Kemudian, Penerimaan Negara Bukan Pajak (PNBP) sebesar Rp241,3 triliun atau sudah mengisi 63,8 persen dari target Rp378,3 triliun. Penerimaan pos ini tumbuh 14,2 persen, namun lagi-lagi lebih rendah dari periode yang sama tahun lalu mencapai 22,7 persen.
Di sisi lain, realisasi belanja sudah mencapai Rp1.236,5 triliun atau 50,2 persen dari target Rp2.461,1 triliun. Belanja negara tumbuh 7,9 persen atau lebih tinggi dari periode yang sama tahun lalu yang hanya 7,7 persen.
“Kalau tahun ini yang kuat justru belanja ke daerah, sedangkan tahun ini belanja kementerian/lembaga masih tumbuh, tapi lebih rendah dari tahun lalu,” jelasnya.
Rinciannya, belanja K/L sebesar Rp419,9 triliun atau 49,1 persen dari target Rp855,4 triliun. Pos belanja ini tumbuh 11,7 persen atau lebih rendah dari tahun lalu sebesar 14,3 persen.

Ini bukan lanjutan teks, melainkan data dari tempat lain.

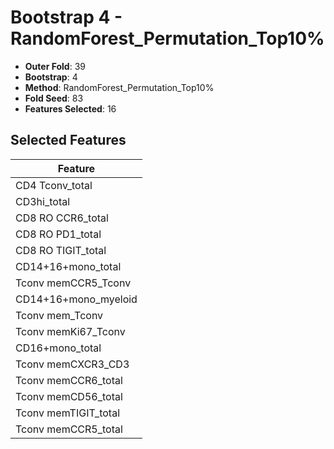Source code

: # Bootstrap 4 - RandomForest_Permutation_Top10%

- **Outer Fold**: 39
- **Bootstrap**: 4
- **Method**: RandomForest_Permutation_Top10%
- **Fold Seed**: 83
- **Features Selected**: 16

## Selected Features

| Feature |
|---------|
| CD4 Tconv_total |
| CD3hi_total |
| CD8 RO CCR6_total |
| CD8 RO PD1_total |
| CD8 RO TIGIT_total |
| CD14+16+mono_total |
| Tconv memCCR5_Tconv |
| CD14+16+mono_myeloid |
| Tconv mem_Tconv |
| Tconv memKi67_Tconv |
| CD16+mono_total |
| Tconv memCXCR3_CD3 |
| Tconv memCCR6_total |
| Tconv memCD56_total |
| Tconv memTIGIT_total |
| Tconv memCCR5_total |
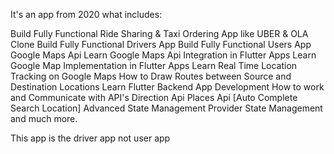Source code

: It's an app from 2020 what includes:

Build Fully Functional Ride Sharing & Taxi Ordering App like UBER & OLA Clone
Build Fully Functional Drivers App
Build Fully Functional Users App
Google Maps Api
Learn Google Maps Api Integration in Flutter Apps
Learn Google Map Implementation in Flutter Apps
Learn Real Time Location Tracking on Google Maps
How to Draw Routes between Source and Destination Locations
Learn Flutter Backend App Development
How to work and Communicate with API's
Direction Api
Places Api [Auto Complete Search Location]
Advanced State Management
Provider State Management
and much more.

This app is the driver app not user app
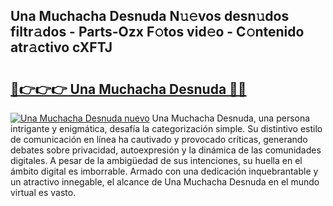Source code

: ## Una Muchacha Desnuda N𝚞𝚎vos desn𝚞dos filtr𝚊dos - Parts-Ozx F𝚘tos vid𝚎o - C𝚘ntenido atr𝚊ctivo cXFTJ

# <h2><a href="http://mb9h84.tromn.icu/?c=Una+Muchacha+Desnuda">🔗👉👉👉 Una Muchacha Desnuda 🔗🔗</a></h2>

[![Una Muchacha Desnuda nuevo](https://i.imgur.com/pEAQMta.gif)](http://mb9h84.tromn.icu/?c=Una+Muchacha+Desnuda)
Una Muchacha Desnuda, una persona intrigante y enigmática, desafía la categorización simple. Su distintivo estilo de comunicación en línea ha cautivado y provocado críticas, generando debates sobre privacidad, autoexpresión y la dinámica de las comunidades digitales. A pesar de la ambigüedad de sus intenciones, su huella en el ámbito digital es imborrable. Armado con una dedicación inquebrantable y un atractivo innegable, el alcance de Una Muchacha Desnuda en el mundo virtual es vasto.
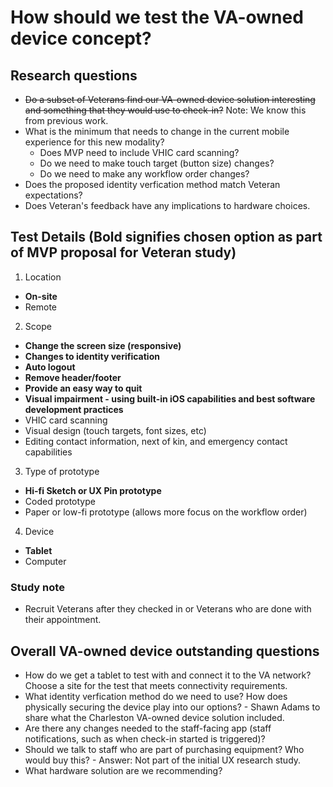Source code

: # How should we test the VA-owned device concept?

## Research questions
- ~~Do a subset of Veterans find our VA-owned device solution interesting and something that they would use to check-in?~~ Note: We know this from previous work.
- What is the minimum that needs to change in the current mobile experience for this new modality?
  - Does MVP need to include VHIC card scanning?
  - Do we need to make touch target (button size) changes?
  - Do we need to make any workflow order changes?
- Does the proposed identity verfication method match Veteran expectations?
- Does Veteran's feedback have any implications to hardware choices.

## Test Details (Bold signifies chosen option as part of MVP proposal for Veteran study)
1. Location
  - **On-site**
  - Remote
2. Scope
  - **Change the screen size (responsive)**
  - **Changes to identity verification**
  - **Auto logout**
  - **Remove header/footer**
  - **Provide an easy way to quit**
  - **Visual impairment - using built-in iOS capabilities and best software development practices**
  - VHIC card scanning
  - Visual design (touch targets, font sizes, etc)
  - Editing contact information, next of kin, and emergency contact capabilities
3. Type of prototype
  - **Hi-fi Sketch or UX Pin prototype**
  - Coded prototype
  - Paper or low-fi prototype (allows more focus on the workflow order)
4. Device
  - **Tablet**
  - Computer

### Study note
- Recruit Veterans after they checked in or Veterans who are done with their appointment.

## Overall VA-owned device outstanding questions
- How do we get a tablet to test with and connect it to the VA network? Choose a site for the test that meets connectivity requirements.
- What identity verfication method do we need to use? How does physically securing the device play into our options? - Shawn Adams to share what the Charleston VA-owned device solution included.
- Are there any changes needed to the staff-facing app (staff notifications, such as when check-in started is triggered)?
- Should we talk to staff who are part of purchasing equipment? Who would buy this? - Answer: Not part of the initial UX research study.
- What hardware solution are we recommending?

Kemudian, belanja non K/L baru emncapai Rp341,6 triliun atau 43,9 persen dari target Rp778,9 triliun. Realisasi ini tumbuh 6,4 persen atau merosot tajam dari tahun lalu yang mencapai 16,4 persen.
Sementara belanja Transfer ke Daerah dan Dana Desa (TKDD) mencapai Rp475,1 triliun atau 57,7 persen dari target Rp826, 8 triliun. TKDD tumbuh 5,9 persen dari sebelumnya minus 2,3 persen.
Sumbangan TKDD berasal dari transfer ke daerah yang mencapai Rp433,2 triliun atau 57,2 persen dari target Rp756,8 triliun dengan pertumbuhan mencapai 4,9 persen. Sedangkan realisasi dana desa sudah mencapai Rp41,9 triliun atau 59,8 persen dari target Rp70 triliun dengan pertumbuhan mencapai 16,8 persen.
Lebih lanjut, keseimbangan primer berada di posisi minus Rp25,1 triliun atau melebar dari target hanya minus Rp20,1 triliun. Kemudian selisih anggaran (silpa) berada di angka Rp46 triliun.
“Realisasi Silpa karena ada pembiayaan yang sifatnya front loading (penarikan pembiayaan di awal tahun),” tuturnya.
Kendati defisit melebar dan kian mendekati target defisit pada tahun ini sebesar 1,84 persen dari PDB, namun Sri Mulyani memastikan kementeriannya akan tetap menjaga agar realisasi defisit tetap sehat. Hal ini akan dilakukan dengan pengelolaan APBN yang semakin kredibel dan akurat.
Sumber : cnnindonesia.com
Gambar : Ilustrasi rupiah
[social_warfare buttons=”Facebook,Pinterest,LinkedIn,T
witter,Total”]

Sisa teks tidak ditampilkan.